Killing animals is not a hobby; it's a crime.

Get back to me when you start arresting lions, or sharks or chimps.

Why are humans the only animal that isn't allowed to kill other animals?

(Be careful here...you reason might be used to show why humans have rights and animals don't)

Humperdink said...

Trumpit asserted: "Killing animals is not a hobby; it's a crime."

Boy Trumpit, I wish you could have seen those 8 coyotes run down that fawn in my pasture last summer. You could have issued a murder warrant to the offending coyotes.

To say you are ignorant of nature is an understatement.

Paco Wové said...

"they were all eaten very soon"

But they were killed by beautiful, natural processes, not cold horrid criminal technological ones. So it's okay!

Lost My Cookies said...

A couple of years ago I was in combat with a beaver who wanted to block up the culvert at the end of my drive. He'd build his wall, if testing down. My kids liked the damn thing, every once in a while we'd see him waddling across the lane. So when I was out of town for a week, that beaver had free reign to build and build. I had to borrow a tractor to clear that mess and my driveway has never recovered. The beaver got hit by a car later that summer. Not mine.

TrespassersW said...

"Killing animals is not a hobby; it's a crime."

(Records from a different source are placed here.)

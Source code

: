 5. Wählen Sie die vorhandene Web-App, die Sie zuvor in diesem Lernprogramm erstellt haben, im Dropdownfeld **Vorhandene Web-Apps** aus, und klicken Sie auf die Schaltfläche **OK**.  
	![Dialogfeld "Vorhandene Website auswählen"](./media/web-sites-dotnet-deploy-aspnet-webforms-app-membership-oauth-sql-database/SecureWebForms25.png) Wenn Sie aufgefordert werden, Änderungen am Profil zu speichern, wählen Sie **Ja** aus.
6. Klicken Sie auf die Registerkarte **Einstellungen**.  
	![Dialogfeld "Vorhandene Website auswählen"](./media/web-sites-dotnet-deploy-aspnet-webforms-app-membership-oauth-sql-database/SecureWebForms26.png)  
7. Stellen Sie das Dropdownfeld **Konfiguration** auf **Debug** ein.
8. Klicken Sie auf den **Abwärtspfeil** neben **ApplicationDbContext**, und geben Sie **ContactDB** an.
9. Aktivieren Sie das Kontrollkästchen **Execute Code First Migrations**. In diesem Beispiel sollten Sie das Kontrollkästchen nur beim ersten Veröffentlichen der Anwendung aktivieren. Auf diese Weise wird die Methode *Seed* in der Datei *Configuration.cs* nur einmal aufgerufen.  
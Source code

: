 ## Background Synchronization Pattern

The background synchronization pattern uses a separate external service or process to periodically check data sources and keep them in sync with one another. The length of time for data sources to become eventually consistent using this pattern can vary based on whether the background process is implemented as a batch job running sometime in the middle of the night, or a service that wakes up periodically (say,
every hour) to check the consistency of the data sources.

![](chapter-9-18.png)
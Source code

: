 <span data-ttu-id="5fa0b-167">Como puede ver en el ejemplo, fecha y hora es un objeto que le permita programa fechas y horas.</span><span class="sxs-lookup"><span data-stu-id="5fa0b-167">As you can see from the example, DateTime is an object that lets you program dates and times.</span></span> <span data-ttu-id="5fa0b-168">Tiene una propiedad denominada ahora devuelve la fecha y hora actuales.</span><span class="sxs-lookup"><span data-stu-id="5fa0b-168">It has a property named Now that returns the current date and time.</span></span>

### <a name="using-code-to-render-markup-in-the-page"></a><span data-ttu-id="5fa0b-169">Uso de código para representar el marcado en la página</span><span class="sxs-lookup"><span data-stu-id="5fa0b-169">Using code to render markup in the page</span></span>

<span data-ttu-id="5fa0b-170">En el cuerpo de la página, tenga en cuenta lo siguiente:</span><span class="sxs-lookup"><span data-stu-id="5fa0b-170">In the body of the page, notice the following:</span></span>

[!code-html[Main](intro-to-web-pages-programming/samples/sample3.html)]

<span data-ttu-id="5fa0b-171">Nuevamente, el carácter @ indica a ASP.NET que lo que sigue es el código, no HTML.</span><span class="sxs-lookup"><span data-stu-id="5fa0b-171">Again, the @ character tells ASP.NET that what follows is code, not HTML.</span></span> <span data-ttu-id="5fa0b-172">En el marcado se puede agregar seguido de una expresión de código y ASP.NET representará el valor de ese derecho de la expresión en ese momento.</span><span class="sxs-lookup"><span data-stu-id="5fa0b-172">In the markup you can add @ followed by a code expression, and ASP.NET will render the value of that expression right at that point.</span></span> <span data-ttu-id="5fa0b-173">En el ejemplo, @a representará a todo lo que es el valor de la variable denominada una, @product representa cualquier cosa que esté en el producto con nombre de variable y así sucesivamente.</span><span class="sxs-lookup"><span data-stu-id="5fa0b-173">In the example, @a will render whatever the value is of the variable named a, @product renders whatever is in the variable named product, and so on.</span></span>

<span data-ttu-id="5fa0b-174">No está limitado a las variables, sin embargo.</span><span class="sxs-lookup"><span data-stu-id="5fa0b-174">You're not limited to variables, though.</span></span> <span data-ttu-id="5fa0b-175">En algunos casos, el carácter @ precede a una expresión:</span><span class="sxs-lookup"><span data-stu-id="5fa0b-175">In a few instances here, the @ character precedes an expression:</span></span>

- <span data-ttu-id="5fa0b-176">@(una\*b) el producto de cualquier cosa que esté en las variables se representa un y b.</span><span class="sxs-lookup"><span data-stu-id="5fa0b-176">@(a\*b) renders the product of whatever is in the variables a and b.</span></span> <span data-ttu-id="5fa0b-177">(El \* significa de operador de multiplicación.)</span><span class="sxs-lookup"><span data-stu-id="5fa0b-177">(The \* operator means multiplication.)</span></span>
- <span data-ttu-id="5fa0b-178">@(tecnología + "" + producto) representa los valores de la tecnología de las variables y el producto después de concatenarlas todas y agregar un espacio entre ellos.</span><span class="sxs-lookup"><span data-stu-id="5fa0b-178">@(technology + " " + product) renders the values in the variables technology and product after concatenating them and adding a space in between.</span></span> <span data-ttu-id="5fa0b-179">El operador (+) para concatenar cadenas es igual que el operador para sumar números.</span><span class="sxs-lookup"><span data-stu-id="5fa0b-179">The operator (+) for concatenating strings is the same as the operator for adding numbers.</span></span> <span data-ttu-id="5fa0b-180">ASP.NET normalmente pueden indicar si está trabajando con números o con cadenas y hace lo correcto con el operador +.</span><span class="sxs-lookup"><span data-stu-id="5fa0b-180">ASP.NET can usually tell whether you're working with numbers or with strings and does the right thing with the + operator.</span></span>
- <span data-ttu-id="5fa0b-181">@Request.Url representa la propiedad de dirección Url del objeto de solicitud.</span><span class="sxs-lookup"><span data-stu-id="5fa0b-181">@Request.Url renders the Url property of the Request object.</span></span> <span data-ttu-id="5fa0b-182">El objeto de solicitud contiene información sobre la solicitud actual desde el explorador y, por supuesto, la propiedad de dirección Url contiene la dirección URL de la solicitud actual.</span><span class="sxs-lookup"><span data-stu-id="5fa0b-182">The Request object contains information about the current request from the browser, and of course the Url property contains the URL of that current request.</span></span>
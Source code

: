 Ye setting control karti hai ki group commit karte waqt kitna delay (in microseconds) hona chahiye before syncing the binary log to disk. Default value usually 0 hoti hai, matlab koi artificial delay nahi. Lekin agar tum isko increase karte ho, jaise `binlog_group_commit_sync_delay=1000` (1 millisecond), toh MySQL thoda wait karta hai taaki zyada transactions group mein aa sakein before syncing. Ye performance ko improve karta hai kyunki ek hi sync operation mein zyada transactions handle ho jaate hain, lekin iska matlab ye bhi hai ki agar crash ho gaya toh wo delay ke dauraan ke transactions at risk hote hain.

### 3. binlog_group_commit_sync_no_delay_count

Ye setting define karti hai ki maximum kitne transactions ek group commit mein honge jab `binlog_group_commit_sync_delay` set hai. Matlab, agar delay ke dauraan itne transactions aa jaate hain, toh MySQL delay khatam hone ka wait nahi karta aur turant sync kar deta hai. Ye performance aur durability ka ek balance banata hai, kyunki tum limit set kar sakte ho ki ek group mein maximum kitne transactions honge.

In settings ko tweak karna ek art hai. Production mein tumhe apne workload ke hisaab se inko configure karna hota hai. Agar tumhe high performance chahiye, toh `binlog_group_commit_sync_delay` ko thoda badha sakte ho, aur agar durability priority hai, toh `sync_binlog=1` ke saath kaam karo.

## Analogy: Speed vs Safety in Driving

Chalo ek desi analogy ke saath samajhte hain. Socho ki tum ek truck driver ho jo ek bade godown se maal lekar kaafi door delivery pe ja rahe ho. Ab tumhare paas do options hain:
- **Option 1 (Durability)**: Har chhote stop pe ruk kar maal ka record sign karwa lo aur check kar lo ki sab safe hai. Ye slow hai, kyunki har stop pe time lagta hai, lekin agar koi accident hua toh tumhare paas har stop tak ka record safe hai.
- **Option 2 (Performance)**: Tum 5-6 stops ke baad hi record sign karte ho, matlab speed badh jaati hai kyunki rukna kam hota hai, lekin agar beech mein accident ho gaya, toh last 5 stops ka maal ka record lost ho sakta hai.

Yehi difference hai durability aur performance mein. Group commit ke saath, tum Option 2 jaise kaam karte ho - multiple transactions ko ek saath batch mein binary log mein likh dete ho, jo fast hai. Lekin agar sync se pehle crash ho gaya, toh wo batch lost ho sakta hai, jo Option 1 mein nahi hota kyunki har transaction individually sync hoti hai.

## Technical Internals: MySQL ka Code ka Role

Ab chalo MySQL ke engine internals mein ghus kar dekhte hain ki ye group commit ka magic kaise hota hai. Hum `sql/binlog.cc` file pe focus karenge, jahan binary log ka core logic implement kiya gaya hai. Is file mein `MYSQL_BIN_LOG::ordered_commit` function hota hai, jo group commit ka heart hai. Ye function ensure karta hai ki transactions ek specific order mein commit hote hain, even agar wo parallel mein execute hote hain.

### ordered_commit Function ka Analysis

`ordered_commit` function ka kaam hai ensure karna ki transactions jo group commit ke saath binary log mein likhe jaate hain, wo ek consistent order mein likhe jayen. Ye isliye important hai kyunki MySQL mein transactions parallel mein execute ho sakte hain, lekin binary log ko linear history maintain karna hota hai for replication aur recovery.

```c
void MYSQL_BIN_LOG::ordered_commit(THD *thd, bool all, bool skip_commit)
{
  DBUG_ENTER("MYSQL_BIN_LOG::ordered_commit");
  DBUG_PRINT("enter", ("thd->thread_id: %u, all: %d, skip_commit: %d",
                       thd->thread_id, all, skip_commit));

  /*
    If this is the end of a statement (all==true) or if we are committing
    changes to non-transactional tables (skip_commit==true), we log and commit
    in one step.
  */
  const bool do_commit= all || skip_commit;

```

Ask me how I know that this sweeping declaration somehow excludes unborn humans. Go ahead. Ask me.

JAORE said...

" A busy beavers are hardly pests. "

City boy, ain't cha?

Fernandinande said...

Our two dogs played with a San Juan river beaver for about 20 minutes, after which they were soaked, exhausted and had gashes on their faces like they'd been hit with a chisel.

tim in vermont said...

I guess, in addition to being a rapist, because my girlfriend and I liked to have sex while high, I am a serial killer for setting mousetraps!

khesanh0802 said...

@bobplankers You are correct that I know nothing about Warner Park. From the sounds of things, though, Warner Park would not be built today because it was clearly built on a wetland. Although I was serious about the educational opportunity I guess I was a little facetious about the liberals in Madison being soft hearted when a problem was not in their backyard, but real pricks when it came to defending their home turf.

khesanh0802 said...

@boplankers The internet is amazing. I looked up Warner Park. It WAS built on a wetland. Looks like the only answer is too fill the whole damn thing in. Are you ready for that?